Jackson told Rolling Stone, “The only two lines I could find in the whole piece that [Depp and Beck] contributed are ‘Big time motherf—er’ and ‘Bust it down to my level.’ Everything else is from Slim’s performance in my book. I’ve never encountered anything like this. I’ve been publishing stuff for 50 years, and this is the first time anybody has just ripped something off and put his own name on it.”
Rolling Stone also shared a statement from a spokesperson for Depp and Beck’s album saying, “We are reviewing the enquiry relating to the song ‘Sad Motherf—in’ Parade’ on the ’18’ album by Jeff Beck and Johnny Depp. If appropriate, additional copyright credits will be added to all forms of the album.”

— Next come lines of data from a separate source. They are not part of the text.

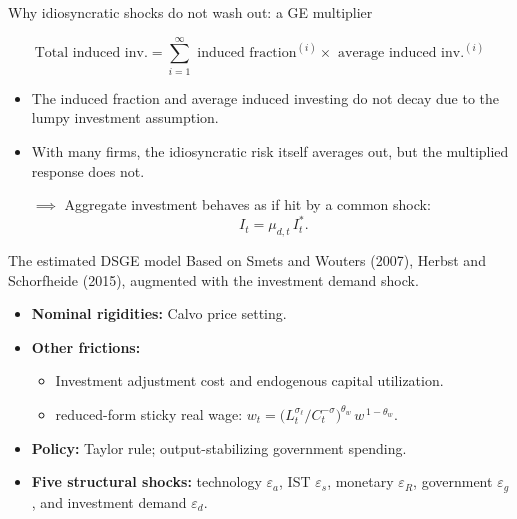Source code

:\documentclass[9pt]{beamer}
\begin{document}
\begin{frame}{Why idiosyncratic shocks do not wash out: a GE multiplier}
	\centering


	$$\text{Total induced inv.} = \sum_{i=1}^{\infty} \text{ induced fraction}^{(i)} \times \text{ average induced inv.}^{(i)}$$
	\begin{itemize}
		\item The induced fraction and average induced investing do not decay due to the lumpy investment assumption.
		\item With many firms, the idiosyncratic risk itself averages out, but the multiplied response does not. 
		
		$\implies$ Aggregate investment behaves as if hit by a common shock:
		\[\; I_t=\mu_{d,t}\,I_t^{*}.\]
	\end{itemize}
\end{frame}

\begin{frame}{The estimated DSGE model}
	Based on Smets and Wouters (2007), Herbst and Schorfheide (2015), augmented with the investment demand shock.
	\begin{itemize}
		\item \textbf{Nominal rigidities:} Calvo price setting.
		\item \textbf{Other frictions:} 
		\begin{itemize}
			\item Investment adjustment cost and endogenous capital utilization.
			\item reduced-form sticky real wage:
			\(
				w_t=\Big(L_t^{\sigma_\ell}\big/C_t^{-\sigma}\Big)^{\theta_w}\,w^{\,1-\theta_w}.
			\)
		\end{itemize}
		\item \textbf{Policy:} Taylor rule; output-stabilizing government spending.
		\item \textbf{Five structural shocks:} technology $\varepsilon_a$, IST $\varepsilon_s$, monetary $\varepsilon_R$, government $\varepsilon_g$, and investment demand $\varepsilon_d$.

	\end{itemize}
\end{frame}
\end{document}
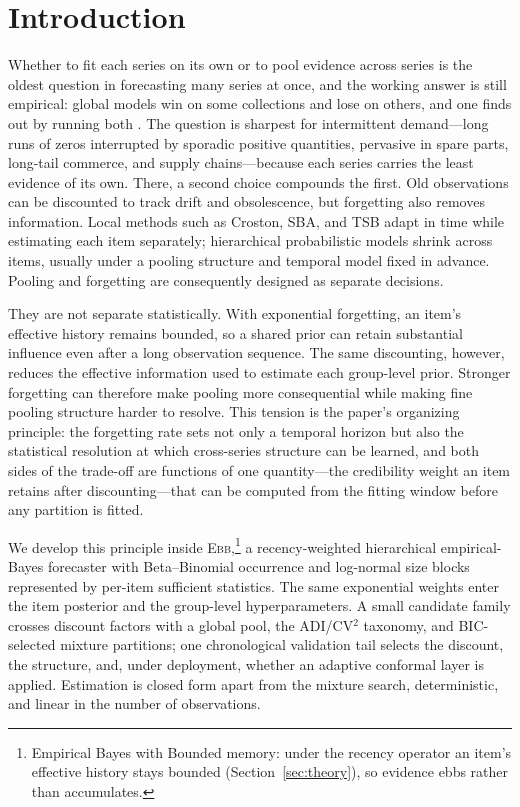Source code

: \documentclass[twoside]{article}
\theoremstyle{definition}
\newcommand{\EBB}{\textsc{Ebb}}
\begin{document}
\section{Introduction}\label{sec:intro}

Whether to fit each series on its own or to pool evidence across series
is the oldest question in forecasting many series at once, and the
working answer is still empirical: global models win on some collections
and lose on others, and one finds out by running both
\citep{monteromanso2021,januschowski2020,hewamalage2022}. The question is
sharpest for intermittent demand---long runs of zeros interrupted by
sporadic positive quantities, pervasive in spare parts, long-tail
commerce, and supply chains---because each series carries the least
evidence of its own. There, a second choice compounds the first. Old
observations can be discounted to track drift and obsolescence, but
forgetting also removes information. Local methods such as Croston, SBA,
and TSB \citep{croston1972,syntetos2005accuracy,teunter2011} adapt in
time while estimating each item separately; hierarchical probabilistic
models \citep{chapados2014,seeger2016,pitkin2024} shrink across items,
usually under a pooling structure and temporal model fixed in advance.
Pooling and forgetting are consequently designed as separate decisions.

They are not separate statistically. With exponential forgetting, an
item's effective history remains bounded, so a shared prior can retain
substantial influence even after a long observation sequence. The same
discounting, however, reduces the effective information used to estimate
each group-level prior. Stronger forgetting can therefore make pooling
more consequential while making fine pooling structure harder to resolve.
This tension is the paper's organizing principle: the forgetting rate
sets not only a temporal horizon but also the statistical resolution at
which cross-series structure can be learned, and both sides of the
trade-off are functions of one quantity---the credibility weight an item
retains after discounting---that can be computed from the fitting window
before any partition is fitted.

We develop this principle inside
\EBB{},\footnote{Empirical Bayes with Bounded memory: under the recency
operator an item's effective history stays bounded
(Section~\ref{sec:theory}), so evidence ebbs rather than accumulates.} a
recency-weighted hierarchical empirical-Bayes forecaster with
Beta--Binomial occurrence and log-normal size blocks represented by
per-item sufficient statistics. The same exponential weights enter the
item posterior and the group-level hyperparameters. A small candidate
family crosses discount factors with a global pool, the ADI/CV$^2$
taxonomy, and BIC-selected mixture partitions; one chronological
validation tail selects the discount, the structure, and, under
deployment, whether an adaptive conformal layer is applied. Estimation is
closed form apart from the mixture search, deterministic, and linear in
the number of observations.
\end{document}
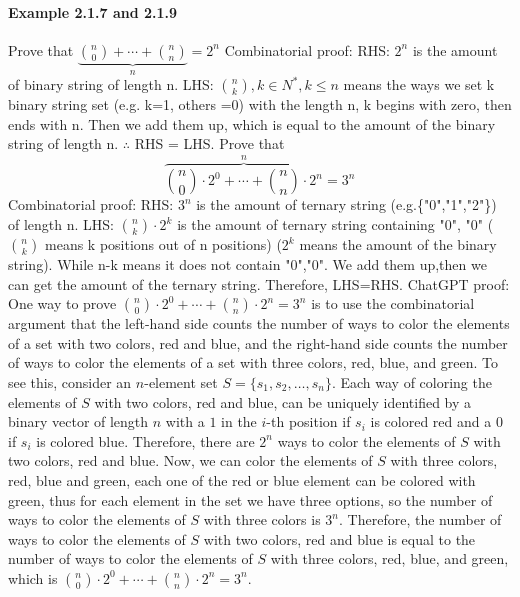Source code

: \documentclass{article}
\begin{document}
\paragraph{Example 2.1.7 and 2.1.9}
Prove that $\underbrace{\binom{n}{0}+\cdots+\binom{n}{n}}_{n}=2^n$\newline
Combinatorial proof:\newline
RHS: $2^n$ is the amount of binary string of length n.\newline
LHS: $\binom{n}{k},k\in N^*, k\leq n$ means the ways we set k binary string set (e.g. k=1, others =0) with the length n, k begins with zero, then ends with n. \newline
Then we add them up, which is equal to the amount of the binary string of length n.\newline
$\therefore$ RHS = LHS.\newline
Prove that $$\overbrace{\binom{n}{0}\cdot 2^0 +\cdots +\binom{n}{n}\cdot 2^n}^{n}=3^n$$\newline
Combinatorial proof:\newline
RHS: $3^n$ is the amount of ternary string (e.g.\{"0","1","2"\}) of length n.\newline
LHS: $\binom{n}{k}\cdot 2^k$ is the amount of ternary string containing "0", "0" ($\binom{n}{k}$ means k positions out of n positions) ($2^k$ means the amount of the binary string). While n-k means it does not contain "0","0". We add them up,then we can get the amount of the ternary string.\newline
Therefore, LHS=RHS.\newline
ChatGPT proof:\newline
One way to prove $\binom{n}{0}\cdot 2^0 +\cdots +\binom{n}{n}\cdot 2^n = 3^n$ is to use the combinatorial argument that the left-hand side counts the number of ways to color the elements of a set with two colors, red and blue, and the right-hand side counts the number of ways to color the elements of a set with three colors, red, blue, and green.\newline
To see this, consider an $n$-element set $S = \{s_1, s_2, \dots, s_n\}$. Each way of coloring the elements of $S$ with two colors, red and blue, can be uniquely identified by a binary vector of length $n$ with a $1$ in the $i$-th position if $s_i$ is colored red and a $0$ if $s_i$ is colored blue.\newline
Therefore, there are $2^n$ ways to color the elements of $S$ with two colors, red and blue.\newline
Now, we can color the elements of $S$ with three colors, red, blue and green, each one of the red or blue element can be colored with green, thus for each element in the set we have three options, so the number of ways to color the elements of $S$ with three colors is $3^n$.\newline
Therefore, the number of ways to color the elements of $S$ with two colors, red and blue is equal to the number of ways to color the elements of $S$ with three colors, red, blue, and green, which is $\binom{n}{0}\cdot 2^0 +\cdots +\binom{n}{n}\cdot 2^n =3^n$.
\end{document}
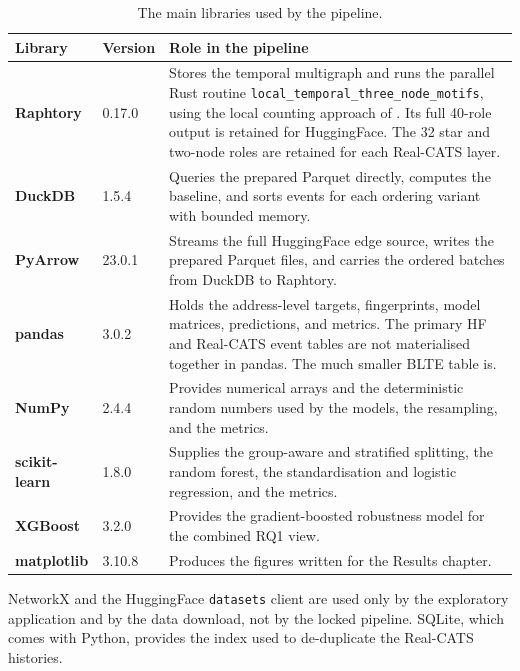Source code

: \begin{table}[h]
\centering
\caption{The main libraries used by the pipeline.}
\label{tab:libraries}
\renewcommand{\arraystretch}{1.3}
\small
\begin{tabular}{p{2.7cm} p{1.5cm} p{8.5cm}}
\toprule
\textbf{Library} & \textbf{Version} & \textbf{Role in the pipeline} \\
\midrule

\textbf{Raphtory} &
  0.17.0 &
  Stores the temporal multigraph and runs the parallel Rust routine
  \texttt{local\_temporal\_three\_node\_motifs}, using the local counting
  approach of \citet{arnold2024motifs}. Its full 40-role output is retained for HuggingFace.
  The 32 star and two-node roles are retained for each Real-CATS layer. \\

\textbf{DuckDB} &
  1.5.4 &
  Queries the prepared Parquet directly, computes the baseline, and sorts events
  for each ordering variant with bounded memory. \\

\textbf{PyArrow} &
  23.0.1 &
  Streams the full HuggingFace edge source, writes the prepared Parquet files,
  and carries the ordered batches from DuckDB to Raphtory. \\

\textbf{pandas} &
  3.0.2 &
  Holds the address-level targets, fingerprints, model matrices, predictions, and
  metrics. The primary HF and Real-CATS event tables are not materialised
  together in pandas. The much smaller BLTE table is. \\

\textbf{NumPy} &
  2.4.4 &
  Provides numerical arrays and the deterministic random numbers used by the
  models, the resampling, and the metrics. \\

\textbf{scikit-learn} &
  1.8.0 &
  Supplies the group-aware and stratified splitting, the random forest, the
  standardisation and logistic regression, and the metrics. \\

\textbf{XGBoost} &
  3.2.0 &
  Provides the gradient-boosted robustness model for the combined RQ1 view. \\

\textbf{matplotlib} &
  3.10.8 &
  Produces the figures written for the Results chapter. \\

\bottomrule
\end{tabular}
\end{table}

NetworkX and the HuggingFace \texttt{datasets} client are used only by the
exploratory application and by the data download, not by the locked pipeline.
SQLite, which comes with Python, provides the index used to de-duplicate the
Real-CATS histories.
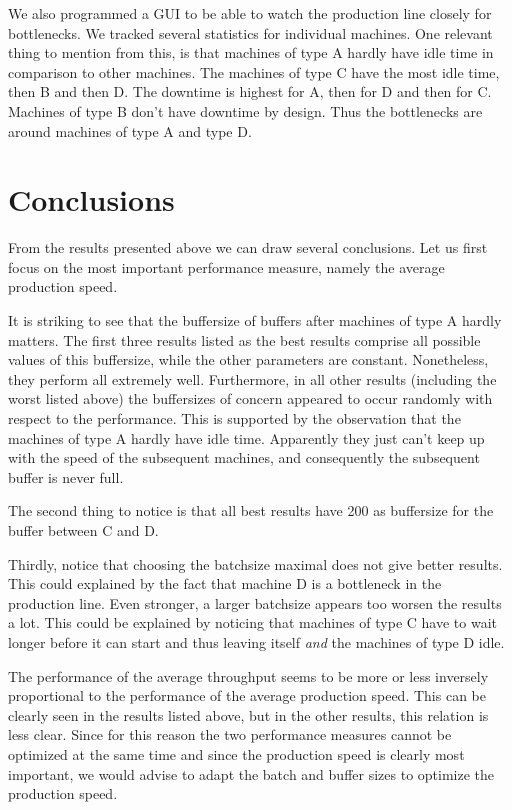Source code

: \documentclass{report}
\begin{document}
We also programmed a GUI to be able to watch the production line closely for bottlenecks.
We tracked several statistics for individual machines.
One relevant thing to mention from this, is that machines of type A hardly have idle time in comparison to other machines.
The machines of type C have the most idle time, then B and then D.
The downtime is highest for A, then for D and then for C. Machines of type B don't have downtime by design.
Thus the bottlenecks are around machines of type A and type D.


\chapter{Conclusions}
From the results presented above we can draw several conclusions.
Let us first focus on the most important performance measure, namely the average production speed.

It is striking to see that the buffersize of buffers after machines of type A hardly matters.
The first three results listed as the best results comprise all possible values of this buffersize, while the other parameters are constant.
Nonetheless, they perform all extremely well.
Furthermore, in all other results (including the worst listed above) the buffersizes of concern appeared to occur randomly with respect to the performance.
This is supported by the observation that the machines of type A hardly have idle time.
Apparently they just can't keep up with the speed of the subsequent machines, and consequently the subsequent buffer is never full.

The second thing to notice is that all best results have 200 as buffersize for the buffer between C and D.

Thirdly, notice that choosing the batchsize maximal does not give better results.
This could explained by the fact that machine D is a bottleneck in the production line.
Even stronger, a larger batchsize appears too worsen the results a lot.
This could be explained by noticing that machines of type C have to wait longer before it can start and thus leaving itself \emph{and} the machines of type D idle.


The performance of the average throughput seems to be more or less inversely proportional to the performance of the average production speed.
This can be clearly seen in the results listed above, but in the other results, this relation is less clear. Since for this reason the two performance measures cannot be optimized at the same time and since the production speed is clearly most important, we would advise to adapt the batch and buffer sizes to optimize the production speed.
\end{document}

In the lead-up to the album’s release, Beck said in a statement about Depp, “I haven’t had another creative partner like him for ages. He was a major force on this record. I just hope people will take him seriously as a musician because it’s a hard thing for some people to accept that Johnny Depp can sing rock and roll.”
As of publishing, neither Depp nor Beck have responded to the report about the lyrics featured on Sad Motherf—in’ Parade.”